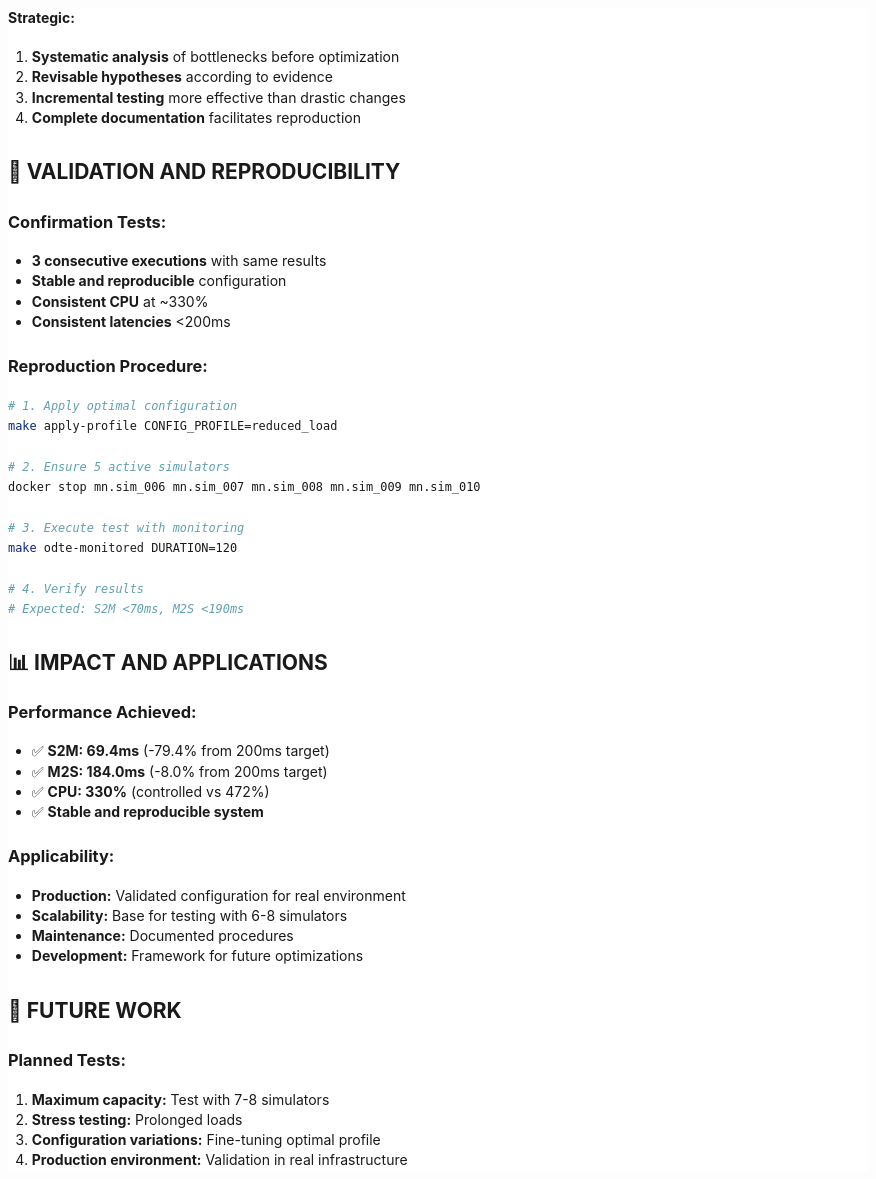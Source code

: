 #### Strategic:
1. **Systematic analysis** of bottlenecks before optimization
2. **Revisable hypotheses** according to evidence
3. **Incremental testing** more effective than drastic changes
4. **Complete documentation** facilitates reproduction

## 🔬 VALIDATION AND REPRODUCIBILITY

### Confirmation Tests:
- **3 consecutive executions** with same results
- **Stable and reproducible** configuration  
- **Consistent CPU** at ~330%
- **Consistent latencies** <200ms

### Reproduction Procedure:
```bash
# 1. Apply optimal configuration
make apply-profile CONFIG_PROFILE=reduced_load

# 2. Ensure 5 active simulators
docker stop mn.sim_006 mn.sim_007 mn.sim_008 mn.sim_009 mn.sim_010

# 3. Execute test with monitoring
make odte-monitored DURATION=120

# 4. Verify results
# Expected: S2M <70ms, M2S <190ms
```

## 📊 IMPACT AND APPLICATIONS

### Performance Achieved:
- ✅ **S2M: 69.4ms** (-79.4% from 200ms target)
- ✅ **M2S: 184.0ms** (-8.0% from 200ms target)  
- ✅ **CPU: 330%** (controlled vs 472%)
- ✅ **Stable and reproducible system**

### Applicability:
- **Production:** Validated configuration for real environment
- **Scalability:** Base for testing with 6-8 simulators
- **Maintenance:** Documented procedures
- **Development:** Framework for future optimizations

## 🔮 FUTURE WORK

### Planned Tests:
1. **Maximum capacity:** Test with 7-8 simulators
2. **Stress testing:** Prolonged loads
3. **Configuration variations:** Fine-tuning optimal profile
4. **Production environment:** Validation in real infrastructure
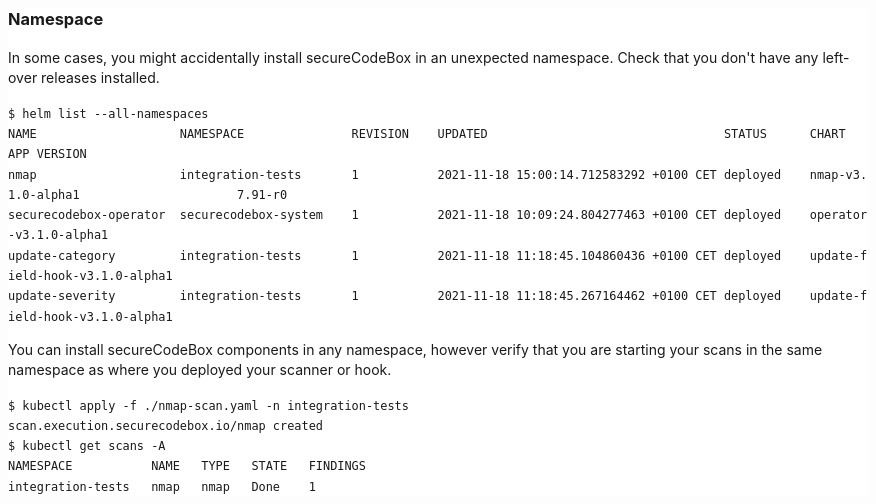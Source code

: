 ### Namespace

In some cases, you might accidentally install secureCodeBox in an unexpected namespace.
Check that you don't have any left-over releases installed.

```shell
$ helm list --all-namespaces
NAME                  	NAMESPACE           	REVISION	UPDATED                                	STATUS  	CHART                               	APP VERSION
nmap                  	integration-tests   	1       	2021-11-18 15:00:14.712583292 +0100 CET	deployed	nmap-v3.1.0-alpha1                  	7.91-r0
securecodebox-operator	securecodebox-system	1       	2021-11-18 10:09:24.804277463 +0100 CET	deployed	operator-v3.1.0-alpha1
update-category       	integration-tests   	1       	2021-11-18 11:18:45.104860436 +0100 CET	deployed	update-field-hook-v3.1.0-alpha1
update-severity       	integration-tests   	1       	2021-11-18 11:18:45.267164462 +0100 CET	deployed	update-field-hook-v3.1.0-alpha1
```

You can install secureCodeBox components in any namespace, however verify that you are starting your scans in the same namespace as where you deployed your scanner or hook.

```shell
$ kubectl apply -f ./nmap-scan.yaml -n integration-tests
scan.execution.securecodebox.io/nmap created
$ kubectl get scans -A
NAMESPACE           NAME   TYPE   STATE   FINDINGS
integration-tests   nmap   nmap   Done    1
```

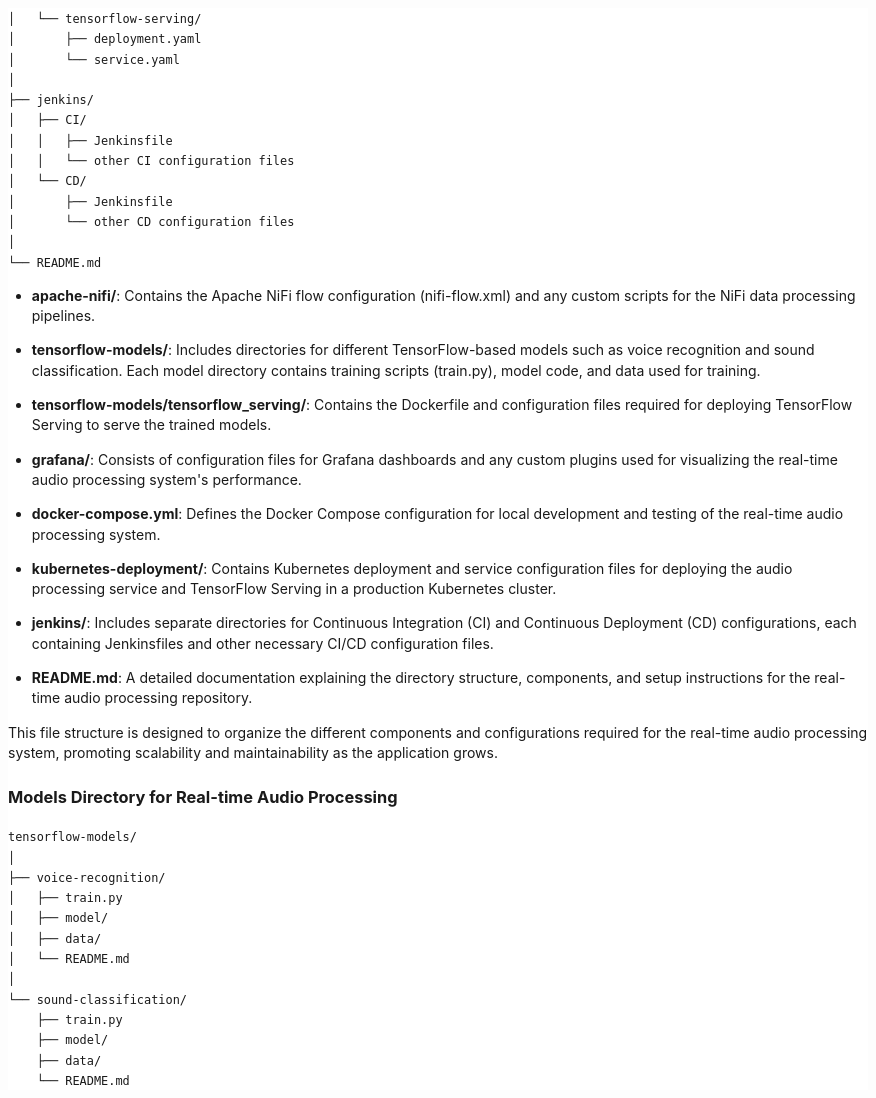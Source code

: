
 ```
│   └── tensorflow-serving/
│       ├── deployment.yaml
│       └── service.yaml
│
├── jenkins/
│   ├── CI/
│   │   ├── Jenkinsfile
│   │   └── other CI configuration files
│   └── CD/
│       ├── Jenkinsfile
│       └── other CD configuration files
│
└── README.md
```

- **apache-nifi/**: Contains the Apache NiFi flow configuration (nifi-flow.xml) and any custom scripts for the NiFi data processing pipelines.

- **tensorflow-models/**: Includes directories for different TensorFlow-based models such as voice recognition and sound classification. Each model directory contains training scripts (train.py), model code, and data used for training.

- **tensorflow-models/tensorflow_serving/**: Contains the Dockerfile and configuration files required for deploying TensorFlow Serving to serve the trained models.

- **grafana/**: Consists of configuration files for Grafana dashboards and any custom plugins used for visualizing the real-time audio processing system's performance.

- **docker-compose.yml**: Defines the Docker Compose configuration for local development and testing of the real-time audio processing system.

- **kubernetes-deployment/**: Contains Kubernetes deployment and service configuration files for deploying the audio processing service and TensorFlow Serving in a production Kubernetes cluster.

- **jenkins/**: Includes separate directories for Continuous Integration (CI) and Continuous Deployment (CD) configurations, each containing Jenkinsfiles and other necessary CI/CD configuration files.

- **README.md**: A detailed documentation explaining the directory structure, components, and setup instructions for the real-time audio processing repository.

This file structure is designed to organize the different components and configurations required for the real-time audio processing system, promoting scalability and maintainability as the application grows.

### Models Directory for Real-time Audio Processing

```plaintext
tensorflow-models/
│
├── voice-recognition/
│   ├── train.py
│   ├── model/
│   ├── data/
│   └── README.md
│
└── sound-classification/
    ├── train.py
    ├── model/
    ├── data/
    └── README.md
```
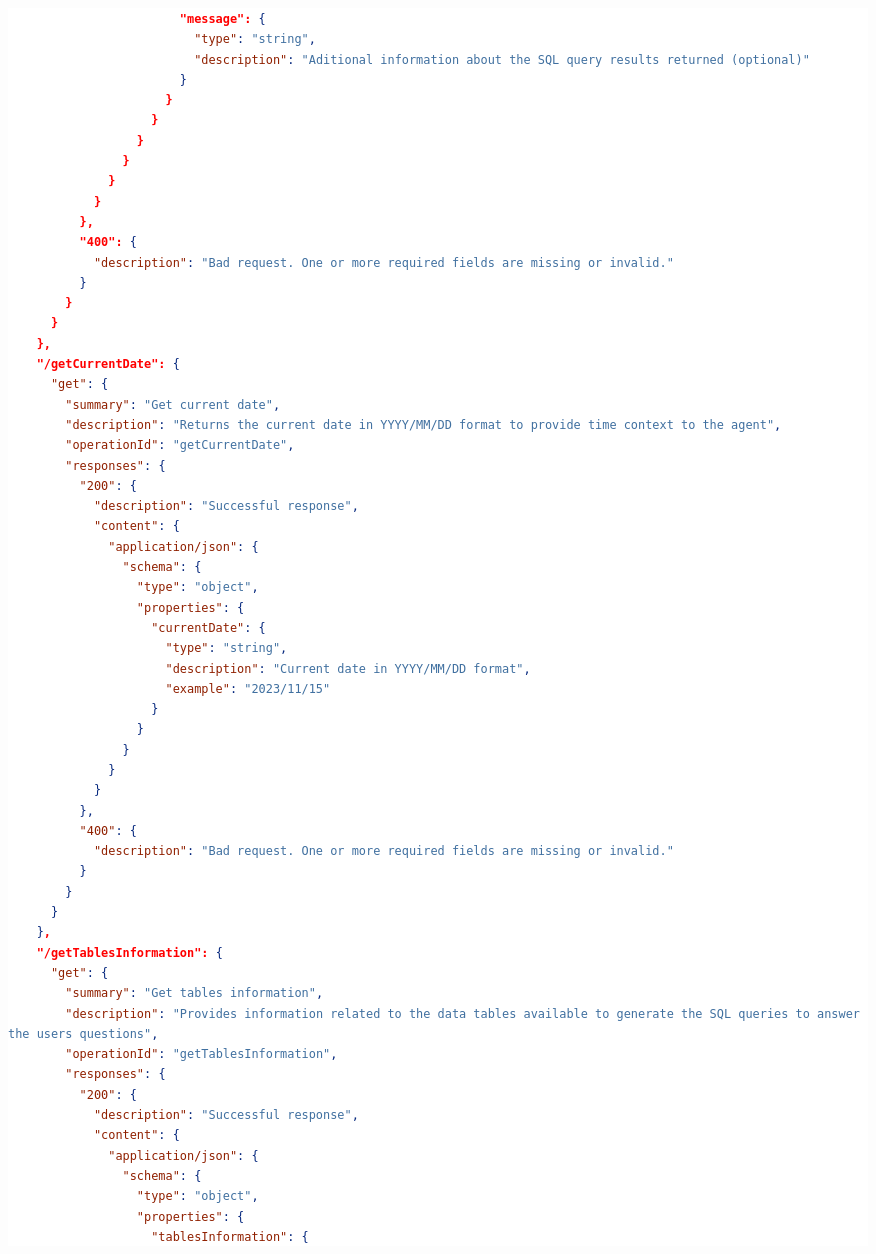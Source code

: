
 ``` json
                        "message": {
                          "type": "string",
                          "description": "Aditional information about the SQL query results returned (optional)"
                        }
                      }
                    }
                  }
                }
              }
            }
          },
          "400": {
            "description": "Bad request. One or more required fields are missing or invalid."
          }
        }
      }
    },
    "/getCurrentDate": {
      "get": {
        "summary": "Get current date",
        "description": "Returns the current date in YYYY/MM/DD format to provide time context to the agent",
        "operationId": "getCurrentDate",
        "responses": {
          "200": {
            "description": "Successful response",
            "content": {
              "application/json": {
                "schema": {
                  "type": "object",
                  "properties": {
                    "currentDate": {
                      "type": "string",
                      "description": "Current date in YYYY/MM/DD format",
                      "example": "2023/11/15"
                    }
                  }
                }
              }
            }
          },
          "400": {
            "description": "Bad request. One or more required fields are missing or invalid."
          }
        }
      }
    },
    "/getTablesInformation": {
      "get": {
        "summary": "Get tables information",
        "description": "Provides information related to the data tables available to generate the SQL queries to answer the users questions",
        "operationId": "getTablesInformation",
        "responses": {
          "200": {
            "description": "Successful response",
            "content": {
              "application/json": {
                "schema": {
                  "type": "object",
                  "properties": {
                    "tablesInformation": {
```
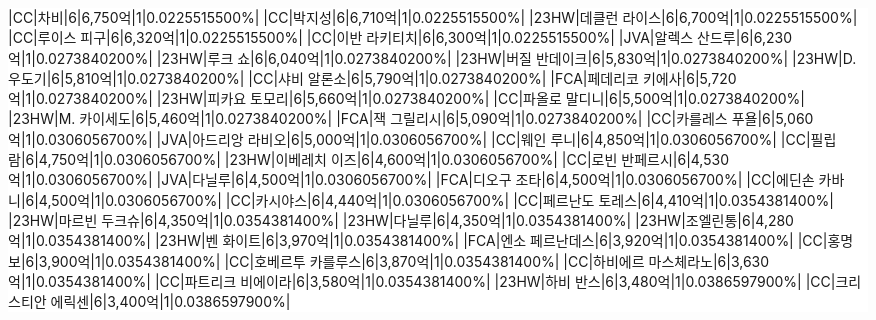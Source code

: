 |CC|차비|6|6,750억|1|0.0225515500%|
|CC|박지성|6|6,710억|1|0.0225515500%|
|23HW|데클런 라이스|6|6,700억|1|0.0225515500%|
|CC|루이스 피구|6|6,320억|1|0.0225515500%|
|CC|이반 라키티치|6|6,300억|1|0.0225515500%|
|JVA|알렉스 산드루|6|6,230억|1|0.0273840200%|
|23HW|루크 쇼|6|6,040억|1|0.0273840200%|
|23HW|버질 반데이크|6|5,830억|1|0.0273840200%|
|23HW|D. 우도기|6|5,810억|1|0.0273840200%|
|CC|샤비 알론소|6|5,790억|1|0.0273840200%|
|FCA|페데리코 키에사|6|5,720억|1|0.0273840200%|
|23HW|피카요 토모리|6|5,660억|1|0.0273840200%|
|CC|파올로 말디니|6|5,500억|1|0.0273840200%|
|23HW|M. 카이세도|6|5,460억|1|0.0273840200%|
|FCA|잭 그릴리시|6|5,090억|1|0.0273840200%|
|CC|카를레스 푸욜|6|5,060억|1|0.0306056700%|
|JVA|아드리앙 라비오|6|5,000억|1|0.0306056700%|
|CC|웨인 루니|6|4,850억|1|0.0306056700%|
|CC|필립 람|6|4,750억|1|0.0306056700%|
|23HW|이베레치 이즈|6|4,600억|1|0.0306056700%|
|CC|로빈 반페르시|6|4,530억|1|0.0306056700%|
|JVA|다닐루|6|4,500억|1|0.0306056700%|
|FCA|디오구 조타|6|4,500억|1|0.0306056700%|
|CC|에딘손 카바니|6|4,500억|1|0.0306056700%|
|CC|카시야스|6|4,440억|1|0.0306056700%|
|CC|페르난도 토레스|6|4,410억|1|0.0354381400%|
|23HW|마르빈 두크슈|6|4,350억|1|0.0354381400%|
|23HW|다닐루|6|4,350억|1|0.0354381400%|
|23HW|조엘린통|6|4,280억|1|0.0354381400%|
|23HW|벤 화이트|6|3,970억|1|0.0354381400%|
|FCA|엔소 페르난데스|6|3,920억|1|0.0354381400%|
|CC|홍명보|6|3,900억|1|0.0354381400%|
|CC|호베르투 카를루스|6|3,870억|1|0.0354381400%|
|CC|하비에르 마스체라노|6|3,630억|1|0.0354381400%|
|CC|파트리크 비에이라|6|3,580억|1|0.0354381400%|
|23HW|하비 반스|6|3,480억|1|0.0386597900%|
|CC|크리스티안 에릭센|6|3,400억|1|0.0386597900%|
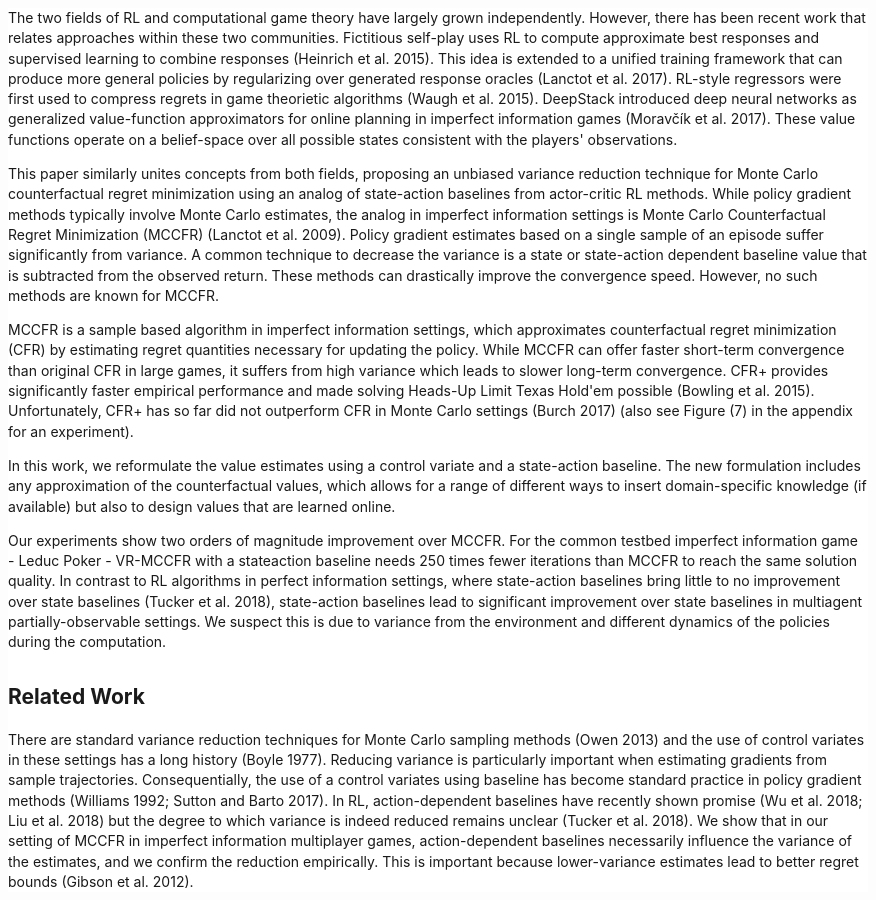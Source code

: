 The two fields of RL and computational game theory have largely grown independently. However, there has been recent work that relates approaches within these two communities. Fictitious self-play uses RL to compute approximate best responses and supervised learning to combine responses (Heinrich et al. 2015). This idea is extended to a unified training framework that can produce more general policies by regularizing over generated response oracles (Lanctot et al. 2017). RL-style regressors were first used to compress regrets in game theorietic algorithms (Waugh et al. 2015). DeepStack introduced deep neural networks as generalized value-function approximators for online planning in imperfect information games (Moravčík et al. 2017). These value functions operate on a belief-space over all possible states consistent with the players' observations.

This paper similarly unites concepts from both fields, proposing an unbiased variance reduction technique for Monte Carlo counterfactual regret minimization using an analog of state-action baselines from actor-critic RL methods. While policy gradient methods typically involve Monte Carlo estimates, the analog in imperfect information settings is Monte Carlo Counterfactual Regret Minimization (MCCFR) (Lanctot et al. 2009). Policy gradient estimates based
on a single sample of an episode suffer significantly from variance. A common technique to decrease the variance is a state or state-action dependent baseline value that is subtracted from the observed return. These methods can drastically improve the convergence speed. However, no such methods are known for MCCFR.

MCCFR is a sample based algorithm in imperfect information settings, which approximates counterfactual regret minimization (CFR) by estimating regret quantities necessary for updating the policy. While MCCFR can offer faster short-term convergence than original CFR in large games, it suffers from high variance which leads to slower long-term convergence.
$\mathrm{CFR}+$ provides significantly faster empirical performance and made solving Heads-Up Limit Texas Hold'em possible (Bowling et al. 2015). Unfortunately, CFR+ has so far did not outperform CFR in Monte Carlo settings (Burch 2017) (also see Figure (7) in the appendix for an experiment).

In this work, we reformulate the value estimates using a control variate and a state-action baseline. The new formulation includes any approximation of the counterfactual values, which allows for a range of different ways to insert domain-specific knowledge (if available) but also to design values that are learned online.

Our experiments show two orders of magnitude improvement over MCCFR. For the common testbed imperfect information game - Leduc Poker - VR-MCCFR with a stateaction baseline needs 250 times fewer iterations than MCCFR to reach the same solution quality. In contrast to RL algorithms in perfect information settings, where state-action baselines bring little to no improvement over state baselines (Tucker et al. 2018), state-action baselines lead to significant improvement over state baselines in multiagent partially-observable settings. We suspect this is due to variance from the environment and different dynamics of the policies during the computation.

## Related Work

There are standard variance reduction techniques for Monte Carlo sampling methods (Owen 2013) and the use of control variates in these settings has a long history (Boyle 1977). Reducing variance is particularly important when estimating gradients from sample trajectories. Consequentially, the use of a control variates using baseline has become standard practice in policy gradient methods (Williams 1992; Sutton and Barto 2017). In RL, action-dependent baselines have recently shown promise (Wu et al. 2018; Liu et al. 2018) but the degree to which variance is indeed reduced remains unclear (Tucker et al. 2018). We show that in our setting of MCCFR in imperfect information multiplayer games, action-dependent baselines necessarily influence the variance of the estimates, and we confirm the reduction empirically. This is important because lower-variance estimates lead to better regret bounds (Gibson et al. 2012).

========

EXERCISE REQUIREMENTS:
Each line in the entries above, starting at the line with "This paper similarly" and ending at the line with "In this work, we", is to be printed exactly, and only those lines.

RESULT OF THIS TASK:
This paper similarly unites concepts from both fields, proposing an unbiased variance reduction technique for Monte Carlo counterfactual regret minimization using an analog of state-action baselines from actor-critic RL methods. While policy gradient methods typically involve Monte Carlo estimates, the analog in imperfect information settings is Monte Carlo Counterfactual Regret Minimization (MCCFR) (Lanctot et al. 2009). Policy gradient estimates based
on a single sample of an episode suffer significantly from variance. A common technique to decrease the variance is a state or state-action dependent baseline value that is subtracted from the observed return. These methods can drastically improve the convergence speed. However, no such methods are known for MCCFR.

MCCFR is a sample based algorithm in imperfect information settings, which approximates counterfactual regret minimization (CFR) by estimating regret quantities necessary for updating the policy. While MCCFR can offer faster short-term convergence than original CFR in large games, it suffers from high variance which leads to slower long-term convergence.
$\mathrm{CFR}+$ provides significantly faster empirical performance and made solving Heads-Up Limit Texas Hold'em possible (Bowling et al. 2015). Unfortunately, CFR+ has so far did not outperform CFR in Monte Carlo settings (Burch 2017) (also see Figure (7) in the appendix for an experiment).

In this work, we reformulate the value estimates using a control variate and a state-action baseline. The new formulation includes any approximation of the counterfactual values, which allows for a range of different ways to insert domain-specific knowledge (if available) but also to design values that are learned online.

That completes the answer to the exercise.